Inline Ethernet Tapping & Data Exfiltration
I usually have some crazy research ideas and like to run with them sometimes. In this experiment I have managed to tap the inline physical RX and TX (receive and transmission) wires of an ethernet cable of a target computer or system using sewing needles. This research experiment was not based off of anything I've seen as I couldn't find any related posts online at the time.
My first experiment consisted of stripping some of the target's RX and TX wire from the middle which is difficult to do without damaging the wire, although this was a quick way to prove that it could work. I soldered on the TX and RX wires of another ethernet cable and then connected that to an ethernet port relaying all of the target's network packets to the listening computer while the target system was still able to stay connected to it's network.
The Ethernet Cable
- The orange pair: this pair is used for transmitting data packets
- The green pair: this pair is used for receiving data packets
- Surprisingly the other blue and brown pairs are not used for data, although they may be used for PoE (Power over Ethernet) in some network configurations.
First Experiment
- You can see the listener's green RX wires wired into the target's TX - this is going to the target system's ethernet port 1
- And another cable using the RX wires wired into the target's RX - this is going to the target system's ethernet port 2
So this quick first experiment proved that I might be onto something here, yet this was very fiddly. So, my first thought was to find some sewing needles which can be quick and stealthy.
Second Experiment
Time to try out some sewing needles. This time I soldered the listener's ethernet cable 1 RX wires onto the needles and then inserted them directly through the target's ethernet wires, using a piece of soldering iron foam to support them! The data is being passed through the sewing needles which is fascinating!

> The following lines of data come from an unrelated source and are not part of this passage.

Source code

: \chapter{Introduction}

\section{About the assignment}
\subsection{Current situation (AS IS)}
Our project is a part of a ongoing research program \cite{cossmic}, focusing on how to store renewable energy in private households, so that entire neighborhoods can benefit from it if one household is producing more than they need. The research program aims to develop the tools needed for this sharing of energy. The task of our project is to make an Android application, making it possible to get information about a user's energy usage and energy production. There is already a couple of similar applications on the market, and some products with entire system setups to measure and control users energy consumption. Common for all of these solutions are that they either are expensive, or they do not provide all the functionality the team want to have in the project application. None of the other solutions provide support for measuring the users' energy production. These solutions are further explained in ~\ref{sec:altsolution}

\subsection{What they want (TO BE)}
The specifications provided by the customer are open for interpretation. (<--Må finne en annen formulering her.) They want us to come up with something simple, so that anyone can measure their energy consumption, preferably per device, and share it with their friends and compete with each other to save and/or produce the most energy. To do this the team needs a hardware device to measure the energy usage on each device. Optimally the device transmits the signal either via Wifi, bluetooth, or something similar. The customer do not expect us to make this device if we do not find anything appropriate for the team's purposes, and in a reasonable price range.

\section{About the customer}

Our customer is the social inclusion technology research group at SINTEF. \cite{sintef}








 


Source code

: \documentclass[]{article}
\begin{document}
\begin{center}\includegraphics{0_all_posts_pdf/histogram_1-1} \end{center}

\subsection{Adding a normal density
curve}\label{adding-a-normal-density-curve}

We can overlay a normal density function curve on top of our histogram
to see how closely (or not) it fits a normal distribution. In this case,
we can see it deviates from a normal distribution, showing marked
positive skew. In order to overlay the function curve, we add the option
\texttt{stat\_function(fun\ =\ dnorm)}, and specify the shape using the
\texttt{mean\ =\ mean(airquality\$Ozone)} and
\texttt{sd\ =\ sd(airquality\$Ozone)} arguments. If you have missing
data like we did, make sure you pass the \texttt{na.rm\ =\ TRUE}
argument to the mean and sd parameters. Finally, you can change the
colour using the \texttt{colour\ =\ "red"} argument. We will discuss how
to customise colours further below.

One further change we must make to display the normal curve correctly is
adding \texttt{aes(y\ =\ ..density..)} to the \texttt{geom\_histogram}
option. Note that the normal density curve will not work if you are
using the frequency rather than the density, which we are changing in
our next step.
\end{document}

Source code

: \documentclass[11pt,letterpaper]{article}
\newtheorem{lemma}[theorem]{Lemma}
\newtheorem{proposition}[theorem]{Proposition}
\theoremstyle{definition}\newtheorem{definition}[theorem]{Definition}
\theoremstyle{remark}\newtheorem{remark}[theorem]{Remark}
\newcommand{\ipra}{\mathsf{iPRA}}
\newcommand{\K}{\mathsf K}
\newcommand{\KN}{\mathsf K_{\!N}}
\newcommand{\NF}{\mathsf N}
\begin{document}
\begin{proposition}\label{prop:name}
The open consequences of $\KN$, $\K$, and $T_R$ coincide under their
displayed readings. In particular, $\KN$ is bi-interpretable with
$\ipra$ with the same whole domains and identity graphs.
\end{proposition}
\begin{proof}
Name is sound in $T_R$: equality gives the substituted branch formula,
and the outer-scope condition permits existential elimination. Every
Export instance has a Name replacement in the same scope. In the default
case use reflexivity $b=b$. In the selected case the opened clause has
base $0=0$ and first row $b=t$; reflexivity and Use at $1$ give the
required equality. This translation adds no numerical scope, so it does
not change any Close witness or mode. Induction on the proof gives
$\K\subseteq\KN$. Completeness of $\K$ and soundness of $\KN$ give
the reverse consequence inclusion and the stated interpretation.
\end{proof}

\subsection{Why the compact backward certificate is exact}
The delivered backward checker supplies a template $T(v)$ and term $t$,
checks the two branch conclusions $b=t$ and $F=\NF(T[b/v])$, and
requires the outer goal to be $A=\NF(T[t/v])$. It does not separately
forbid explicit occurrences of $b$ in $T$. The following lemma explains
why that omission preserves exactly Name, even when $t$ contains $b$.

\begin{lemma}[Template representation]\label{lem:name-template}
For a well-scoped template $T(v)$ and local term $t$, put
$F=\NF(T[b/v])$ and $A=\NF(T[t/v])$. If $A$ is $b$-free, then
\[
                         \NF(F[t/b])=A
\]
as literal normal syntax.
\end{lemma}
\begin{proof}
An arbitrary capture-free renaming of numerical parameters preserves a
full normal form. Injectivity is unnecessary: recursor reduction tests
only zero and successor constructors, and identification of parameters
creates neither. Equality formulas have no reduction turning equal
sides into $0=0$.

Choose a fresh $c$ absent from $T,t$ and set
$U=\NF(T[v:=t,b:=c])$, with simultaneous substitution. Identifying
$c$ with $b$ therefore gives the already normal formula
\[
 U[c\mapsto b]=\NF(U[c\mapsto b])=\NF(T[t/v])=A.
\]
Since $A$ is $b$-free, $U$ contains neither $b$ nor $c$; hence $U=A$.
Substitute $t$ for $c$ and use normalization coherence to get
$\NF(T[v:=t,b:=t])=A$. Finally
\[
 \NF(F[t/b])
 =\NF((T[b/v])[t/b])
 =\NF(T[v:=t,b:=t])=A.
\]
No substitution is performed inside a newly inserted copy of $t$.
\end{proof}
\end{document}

Exfiltrating the target's data packets
To receive both TX and RX from the target, I used an old mainboard which had two ethernet ports, I call this the "listening" machine. Why two ethernet ports? If I had a listening machine with one ethernet port, I could listen in on the target's RX only. If I wanted to exfil the target's TX I wouldn't be able to receive both on the listener's one RX feed. Therefore, the second ethernet port on the listener is used (via it's RX) to receive the target's TX transmission.
How to capture the target's packets? Wireshark of course! And the great thing about this tool is you can choose to capture on one or both of the listening machine's ethernet ports. If you wanted to just exfil the target's RX feed then you could just select one ethernet port.
Target's RX and TX
With Wireshark you can choose to capture an ethernet port in one window and other ports in other windows. Useful! Below you can see the target's HTTP requests and it's responses in the other window!
Or you can combine the two RX and TX feeds into one capture as seen below.
I think the target machine may have been slightly interrupted during insertion of the needles but overall it dropped little packets and I could see all of the HTTP requests (including everything else) that I was making on the target machine.